Dudley, who more than once has felt himself to be the target of a distant hatred made toxic by dark arts, is himself convinced that Prys Gethin, or whoever else he claims to be, does indeed have a stare of practised malignancy through that one eye.

And Dudley also knows that, where the use of magic is concerned, a sense of self-belief takes the practitioner more than halfway along the shadowed road. He stares hard at Prys Gethin.

Look up, you bastard, look up.

‘These two deaths,’ Sir Christopher Legge says. ‘How far apart were they, in time?’

The prisoner makes no move. His head is bowed, as if for the rope, as the sheriff replies.

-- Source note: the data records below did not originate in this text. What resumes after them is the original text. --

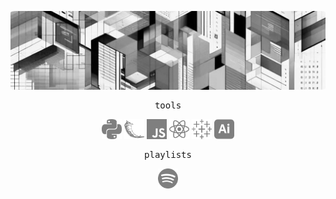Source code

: <p align="center"><img src="banner-short3.jpg" style="border-radius:2%"></p>
<p align="center" style="font-family: monospace">tools</p>
<p align="center"><a href="https://www.python.org/" title="Python"><img src="icons/python.png" width="32px" height="32px"/></a> <a href="https://flask.palletsprojects.com/en/2.3.x/" title="Flask"><img src="icons/flask.png" width="32px" height="32px"/></a> <a href="https://www.javascript.com/" title="JavaScript"><img src="icons/javascript.png" width="32px" height="32px"/></a> <a href="https://react.dev/" title="React"><img src="icons/react.png" width="32px" height="32px"/></a>  <a href="https://www.tableau.com/" title="Tableau"><img src="icons/tableau.png" width="32px" height="32px"/></a> <a href="https://www.adobe.com/creativecloud.html" title="Adobe Illustrator"><img src="icons/ai.png" width="32px" height="32px"/></a></p>

<p align="center" style="font-family: monospace">playlists</p>
<p align="center"><a href="https://open.spotify.com/user/kl4xfi4lpihuljak3tg329sjz?si=4c17e4e2fde4470e"  title="Spotify"><img src="icons/spotify.png" width="32px" height="32px"/></a></p>
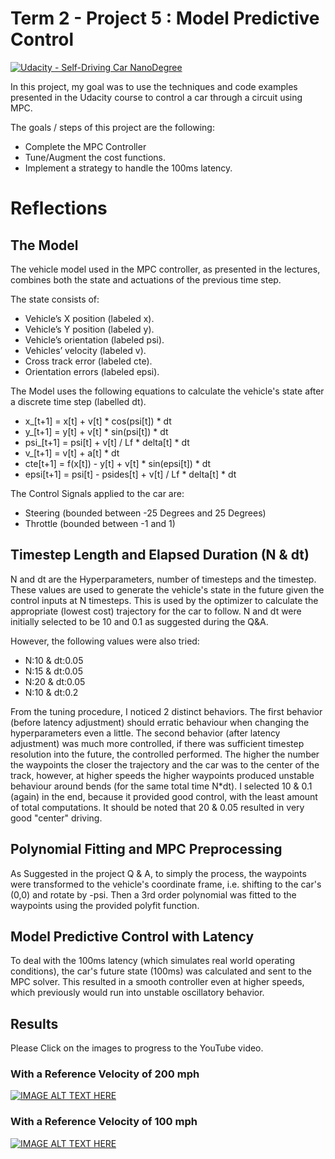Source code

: # Term 2 - Project 5 : Model Predictive Control
[![Udacity - Self-Driving Car NanoDegree](https://s3.amazonaws.com/udacity-sdc/github/shield-carnd.svg)](http://www.udacity.com/drive)

In this project, my goal was to use the techniques and code examples presented in the Udacity course to control a car through a circuit using MPC.

The goals / steps of this project are the following:
- Complete the MPC Controller
- Tune/Augment the cost functions.
- Implement a strategy to handle the 100ms latency.

[//]: # (Image References)

[image1]: ./Output/CTEvsTraj.jpg "Better Trajectory for the cures"

# Reflections

## The Model

The vehicle model used in the MPC controller, as presented in the lectures, combines both the state and actuations of the previous time step. 

The state consists of:
- Vehicle’s X position (labeled x).
- Vehicle’s Y position (labeled y).
- Vehicle’s orientation (labeled psi).
- Vehicles’ velocity (labeled v).
- Cross track error (labeled cte).
- Orientation errors (labeled epsi).

The Model uses the following equations to calculate the vehicle's state after a discrete time step (labelled dt).
* x_[t+1] = x[t] + v[t] * cos(psi[t]) * dt
* y_[t+1] = y[t] + v[t] * sin(psi[t]) * dt
* psi_[t+1] = psi[t] + v[t] / Lf * delta[t] * dt
* v_[t+1] = v[t] + a[t] * dt
* cte[t+1] = f(x[t]) - y[t] + v[t] * sin(epsi[t]) * dt
* epsi[t+1] = psi[t] - psides[t] + v[t] / Lf * delta[t] * dt

The Control Signals applied to the car are:
- Steering (bounded between -25 Degrees and 25 Degrees)
- Throttle (bounded between -1 and 1)

## Timestep Length and Elapsed Duration (N & dt)

N and dt are the Hyperparameters, number of timesteps and the timestep. These values are used to generate the vehicle's state in the future given the control inputs at N timesteps.  This is used by the optimizer to calculate the appropriate (lowest cost) trajectory for the car to follow. N and dt were initially selected to be 10 and 0.1 as suggested during the Q&A. 

However, the following values were also tried:
- N:10 & dt:0.05
- N:15 & dt:0.05
- N:20 & dt:0.05
- N:10 & dt:0.2

From the tuning procedure, I noticed 2 distinct behaviors. The first behavior (before latency adjustment) should erratic behaviour when changing the hyperparameters even a little. The second behavior (after latency adjustment) was much more controlled, if there was sufficient timestep resolution into the future, the controlled performed. The higher the number the waypoints the closer the trajectory and the car was to the center of the track, however, at higher speeds the higher waypoints produced unstable behaviour around bends (for the same total time N*dt). I selected 10 & 0.1 (again) in the end, because it provided good control, with the least amount of total computations. It should be noted that 20 & 0.05 resulted in very good "center" driving.


## Polynomial Fitting and MPC Preprocessing

As Suggested in the project Q & A, to simply the process, the waypoints were transformed to the vehicle's coordinate frame, i.e. shifting to the car's (0,0) and rotate by -psi. Then a 3rd order polynomial was fitted to the waypoints using the provided polyfit function.

## Model Predictive Control with Latency

To deal with the 100ms latency (which simulates real world operating conditions), the car's future state (100ms) was calculated and sent to the MPC solver. This resulted in a smooth controller even at higher speeds, which previously would run into unstable oscillatory behavior.

## Results 

Please Click on the images to progress to the YouTube video.

### With a Reference Velocity of 200 mph 

[![IMAGE ALT TEXT HERE](https://www.youtube.com/watch?v=f7e81EEYOxw/0.jpg)](https://www.youtube.com/watch?v=f7e81EEYOxw)

### With a Reference Velocity of 100 mph 

[![IMAGE ALT TEXT HERE](https://www.youtube.com/watch?v=O7yVbfFxbuw/0.jpg)](https://www.youtube.com/watch?v=O7yVbfFxbuw)

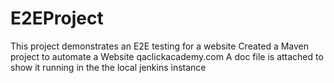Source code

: # E2EProject
This project demonstrates an E2E testing for a website
Created a Maven project to automate a Website qaclickacademy.com
 A doc file is attached to show it running in the the local jenkins  instance
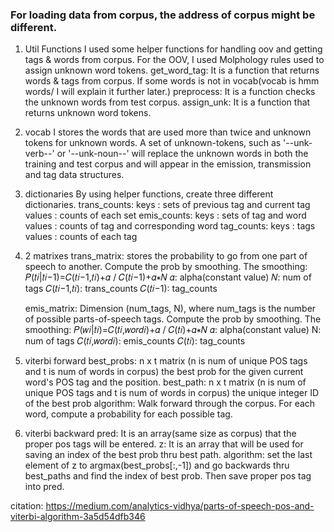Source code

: ### For loading data from corpus, the address of corpus might be different.
1. Util Functions
    I used some helper functions for handling oov and getting tags & words from corpus.
    For the OOV, I used Molphology rules used to assign unknown word tokens.
    get_word_tag:
        It is a function that returns words & tags from corpus.
        If some words is not in vocab(vocab is hmm words/ I will explain it further later.) 
    preprocess:
        It is a function checks the unknown words from test corpus.
    assign_unk:
        It is a function that returns unknown word tokens.
        
2. vocab
    I stores the words that are used more than twice and unknown tokens for unknown words.
    A set of unknown-tokens, such as '--unk-verb--' or '--unk-noun--' will replace the unknown words in both the training and test corpus and will appear in the emission, transmission and tag data structures.
    
3. dictionaries 
    By using helper functions, create three different dictionaries.
    trans_counts:
        keys : sets of previous tag and current tag
        values : counts of each set
    emis_counts:
        keys : sets of tag and word
        values : counts of tag and corresponding word
    tag_counts:
        keys : tags
        values : counts of each tag

4. 2 matrixes 
    trans_matrix:
        stores the probability to go from one part of speech to another.
        Compute the prob by smoothing.
        The smoothing:
            𝑃(𝑡𝑖|𝑡𝑖−1)=𝐶(𝑡𝑖−1,𝑡𝑖)+𝛼 / 𝐶(𝑡𝑖−1)+𝛼∗𝑁
        𝛼: alpha(constant value)
        𝑁: num of tags
        𝐶(𝑡𝑖−1,𝑡𝑖): trans_counts
        𝐶(𝑡𝑖−1): tag_counts
    
    emis_matrix:
        Dimension (num_tags, N), where num_tags is the number of possible parts-of-speech tags.
        Compute the prob by smoothing.
        The smoothing:
            𝑃(𝑤𝑖|𝑡𝑖)=𝐶(𝑡𝑖,𝑤𝑜𝑟𝑑𝑖)+𝛼 / 𝐶(𝑡𝑖)+𝛼∗𝑁
        𝛼: alpha(constant value)
        N: num of tags
        𝐶(𝑡𝑖,𝑤𝑜𝑟𝑑𝑖): emis_counts
        𝐶(𝑡𝑖): tag_counts
        
5. viterbi forward
    best_probs:
        n x t matrix (n is num of unique POS tags and t is num of words in corpus)
        the best prob for the given current word's POS tag and the position.
    best_path:
        n x t matrix (n is num of unique POS tags and t is num of words in corpus)
        the unique integer ID of the best prob
    algorithm:
        Walk forward through the corpus.
        For each word, compute a probability for each possible tag.

6. viterbi backward
    pred: 
        It is an array(same size as corpus) that the proper pos tags will be entered.
    z:
        It is an array that will be used for saving an index of the best prob thru best path.
    algorithm:
         set the last element of z to argmax(best_probs[:,-1]) and go backwards thru best_paths and find the index of best prob.
         Then save proper pos tag into pred.
         
citation:
    https://medium.com/analytics-vidhya/parts-of-speech-pos-and-viterbi-algorithm-3a5d54dfb346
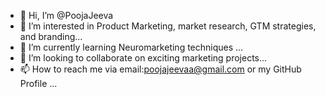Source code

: - 👋 Hi, I’m @PoojaJeeva
- 👀 I’m interested in Product Marketing, market research, GTM strategies, and branding...
- 🌱 I’m currently learning Neuromarketing techniques ...
- 💞️ I’m looking to collaborate on exciting marketing projects...
- 📫 How to reach me via email:poojajeevaa@gmail.com or my GitHub Profile ...

<!---
PoojaJeeva/PoojaJeeva is a ✨ special ✨ repository because its `README.md` (this file) appears on your GitHub profile.
You can click the Preview link to take a look at your changes.
--->
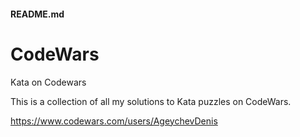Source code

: <h4>README.md</h4>
<h1>CodeWars</h1>
Kata on Codewars

This is a collection of all my solutions to Kata puzzles on CodeWars.

https://www.codewars.com/users/AgeychevDenis
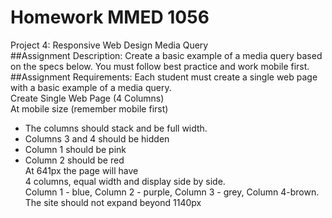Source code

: # Homework MMED 1056
Project 4: Responsive Web Design Media Query
<br>
##Assignment Description:
Create a basic example of a media query based on the specs below. You must follow best
practice and work mobile first.
##Assignment Requirements:
Each student must create a single web page with a basic example of a media query.<br>
Create Single Web Page (4 Columns)<br>
At mobile size (remember mobile first)<br>
- The columns should stack and be full width.<br>
- Columns 3 and 4 should be hidden<br>
- Column 1 should be pink<br>
- Column 2 should be red<br>
At 641px the page will have<br>
4 columns, equal width and display side by side.<br>
Column 1 - blue, Column 2 - purple, Column 3 - grey, Column 4-brown.<br>
The site should not expand beyond 1140px<br>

‘My Lord, the fever struck the night before the collapse of the bridge.’

A hiss rushes round the old barn as if a cold river has been directed through it.

‘I think,’ the judge says over it, ‘that it is incumbent upon this court to learn more about the practice of witchcraft along this border. After our midday meal, I shall call the Lord Bishop of Hereford to give evidence. In the meantime, Sheriff, perhaps you might enlighten me as to the significance for this county, of the name Prys Gethin.’